Moderates, reformists triumph in Iran elections

Feb 28, 2016, 12:21 AM EST
Source: kaka.0098/flickr
Source: kaka.0098/flickr

In the first major elections in Iran since the announcement of last year’s landmark nuclear deal, moderates and reformists made significant gains. Results from Friday’s vote showed reformists -- who favor closer ties with the West and a surer step toward fuller democracy -- on course for their best showing in over a decade.

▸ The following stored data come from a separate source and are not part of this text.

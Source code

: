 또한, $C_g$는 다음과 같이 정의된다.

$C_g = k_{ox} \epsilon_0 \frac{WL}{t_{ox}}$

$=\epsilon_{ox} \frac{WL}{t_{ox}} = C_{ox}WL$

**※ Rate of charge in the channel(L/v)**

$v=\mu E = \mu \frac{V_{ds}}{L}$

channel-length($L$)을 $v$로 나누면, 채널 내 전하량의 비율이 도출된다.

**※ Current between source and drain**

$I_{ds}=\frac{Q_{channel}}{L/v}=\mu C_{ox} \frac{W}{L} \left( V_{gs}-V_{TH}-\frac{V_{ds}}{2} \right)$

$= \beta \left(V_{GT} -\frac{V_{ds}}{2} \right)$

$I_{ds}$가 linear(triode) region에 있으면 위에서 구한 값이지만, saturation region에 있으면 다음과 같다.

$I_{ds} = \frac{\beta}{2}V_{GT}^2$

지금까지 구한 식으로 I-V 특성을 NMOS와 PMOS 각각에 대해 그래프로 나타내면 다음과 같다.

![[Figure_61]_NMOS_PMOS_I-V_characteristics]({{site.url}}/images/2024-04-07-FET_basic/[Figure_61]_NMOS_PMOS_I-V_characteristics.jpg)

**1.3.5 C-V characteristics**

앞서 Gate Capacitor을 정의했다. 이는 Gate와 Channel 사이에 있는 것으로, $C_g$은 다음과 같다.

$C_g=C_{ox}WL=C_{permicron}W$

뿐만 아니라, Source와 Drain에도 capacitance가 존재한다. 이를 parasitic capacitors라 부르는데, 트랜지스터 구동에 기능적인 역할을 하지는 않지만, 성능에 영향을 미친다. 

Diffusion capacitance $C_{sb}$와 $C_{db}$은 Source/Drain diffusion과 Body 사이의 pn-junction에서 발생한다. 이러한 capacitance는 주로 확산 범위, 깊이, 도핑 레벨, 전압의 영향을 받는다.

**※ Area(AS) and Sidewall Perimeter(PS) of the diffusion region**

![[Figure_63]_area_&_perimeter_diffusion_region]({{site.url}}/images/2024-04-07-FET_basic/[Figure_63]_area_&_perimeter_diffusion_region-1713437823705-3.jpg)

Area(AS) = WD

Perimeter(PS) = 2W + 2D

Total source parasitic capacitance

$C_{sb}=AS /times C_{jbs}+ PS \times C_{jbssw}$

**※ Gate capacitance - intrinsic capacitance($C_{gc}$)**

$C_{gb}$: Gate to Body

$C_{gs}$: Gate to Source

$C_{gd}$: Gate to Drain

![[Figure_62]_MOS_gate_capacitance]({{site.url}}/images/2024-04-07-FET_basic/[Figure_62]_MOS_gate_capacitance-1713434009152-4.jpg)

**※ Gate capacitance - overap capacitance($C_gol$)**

As the results poured in, a visibly relieved President Hassan Rouhani pointed to them as “a model” for nations beyond Iran and called for an end to the pre-election divisiveness:

“The competition is over, and the era of unity and cooperation has arrived. In the current highly sensitive situation in the region, [where] insecurity has engulfed some countries, the lively holding of the elections of the Assembly of Experts and Majlis [Parliament] in a completely calm and orderly atmosphere can serve as a model of democracy for nations.”

Such results would not only bolster Rouhani and fellow moderates but also serve as an unofficial referendum on the deal, which brought the lifting of sanctions in exchange for nuclear concessions. 

As for hardline politicians, who abhor a deal that an advisor to Supreme Leader Ayatollah Ali Khamenei famously compared to swapping “a saddled horse for one with a broken bridle,” such returns are most unwelcome, for the voters seem to be saying that they both favor the deal and savor the freedoms afforded by the sanction rollback.

Moreover, it could be said that the reformists’ apparent triumph indicates that Iranians consider giving up the possibility of creating a nuclear weapon a small price to pay for closer ties outside their theocratic sphere of influence.

It could also be gleaned from these results that the younger generation -- nearly 60 percent of Iran's population of 80 million is under 30 -- is hoping that, when the time comes, the nation’s new spiritual leader will be much more liberal. The elections were not just for Parliament, after all, but also for the 88-member Assembly of Experts, which appoints the supreme leader. Concern over the 76-year-old Khamenei’s health reached fever pitch in 2014 when he underwent prostate cancer surgery, prompting a surreptitious search for his eventual successor.

An Assembly of Experts packed with moderates and reformists is unlikely to replace him with someone in his mold. And if the new man favors the nuclear deal and is open to greater cooperation with Europe and the United States, Iran might even replace Saudi Arabia as the West’s most reliable ally in the Middle East.